▶ [Exercise brief]: Set down exactly the lines of the records from the top to the line containing "Additionally, if the"; include both.

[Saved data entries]
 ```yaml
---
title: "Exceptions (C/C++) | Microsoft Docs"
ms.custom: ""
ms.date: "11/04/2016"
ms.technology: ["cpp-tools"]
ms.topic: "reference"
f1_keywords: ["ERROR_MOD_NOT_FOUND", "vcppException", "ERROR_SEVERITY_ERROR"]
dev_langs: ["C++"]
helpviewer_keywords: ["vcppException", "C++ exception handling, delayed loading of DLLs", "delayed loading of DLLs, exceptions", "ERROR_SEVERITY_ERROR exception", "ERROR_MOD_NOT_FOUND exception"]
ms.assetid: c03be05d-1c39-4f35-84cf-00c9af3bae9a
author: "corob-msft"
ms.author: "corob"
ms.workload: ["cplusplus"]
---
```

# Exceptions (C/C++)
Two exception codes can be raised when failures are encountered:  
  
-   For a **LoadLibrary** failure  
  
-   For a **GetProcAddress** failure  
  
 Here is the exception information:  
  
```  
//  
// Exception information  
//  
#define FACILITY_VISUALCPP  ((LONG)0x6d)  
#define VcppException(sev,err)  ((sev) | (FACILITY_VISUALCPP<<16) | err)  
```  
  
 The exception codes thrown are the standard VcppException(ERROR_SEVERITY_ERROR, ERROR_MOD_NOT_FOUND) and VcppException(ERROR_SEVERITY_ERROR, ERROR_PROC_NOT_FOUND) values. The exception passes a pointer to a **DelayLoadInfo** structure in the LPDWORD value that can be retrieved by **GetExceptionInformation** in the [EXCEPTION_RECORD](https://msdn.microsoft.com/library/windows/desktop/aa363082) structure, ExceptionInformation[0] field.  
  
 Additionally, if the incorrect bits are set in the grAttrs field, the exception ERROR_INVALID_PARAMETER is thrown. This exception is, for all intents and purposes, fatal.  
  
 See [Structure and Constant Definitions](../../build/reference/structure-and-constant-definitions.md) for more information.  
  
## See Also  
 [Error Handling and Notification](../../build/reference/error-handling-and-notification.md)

▶ [Answer section]:
 ```yaml
---
title: "Exceptions (C/C++) | Microsoft Docs"
ms.custom: ""
ms.date: "11/04/2016"
ms.technology: ["cpp-tools"]
ms.topic: "reference"
f1_keywords: ["ERROR_MOD_NOT_FOUND", "vcppException", "ERROR_SEVERITY_ERROR"]
dev_langs: ["C++"]
helpviewer_keywords: ["vcppException", "C++ exception handling, delayed loading of DLLs", "delayed loading of DLLs, exceptions", "ERROR_SEVERITY_ERROR exception", "ERROR_MOD_NOT_FOUND exception"]
ms.assetid: c03be05d-1c39-4f35-84cf-00c9af3bae9a
author: "corob-msft"
ms.author: "corob"
ms.workload: ["cplusplus"]
---
```

# Exceptions (C/C++)
Two exception codes can be raised when failures are encountered:  
  
-   For a **LoadLibrary** failure  
  
-   For a **GetProcAddress** failure  
  
 Here is the exception information:  
  
```  
//  
// Exception information  
//  
#define FACILITY_VISUALCPP  ((LONG)0x6d)  
#define VcppException(sev,err)  ((sev) | (FACILITY_VISUALCPP<<16) | err)  
```  
  
 The exception codes thrown are the standard VcppException(ERROR_SEVERITY_ERROR, ERROR_MOD_NOT_FOUND) and VcppException(ERROR_SEVERITY_ERROR, ERROR_PROC_NOT_FOUND) values. The exception passes a pointer to a **DelayLoadInfo** structure in the LPDWORD value that can be retrieved by **GetExceptionInformation** in the [EXCEPTION_RECORD](https://msdn.microsoft.com/library/windows/desktop/aa363082) structure, ExceptionInformation[0] field.  
  
 Additionally, if the incorrect bits are set in the grAttrs field, the exception ERROR_INVALID_PARAMETER is thrown. This exception is, for all intents and purposes, fatal.  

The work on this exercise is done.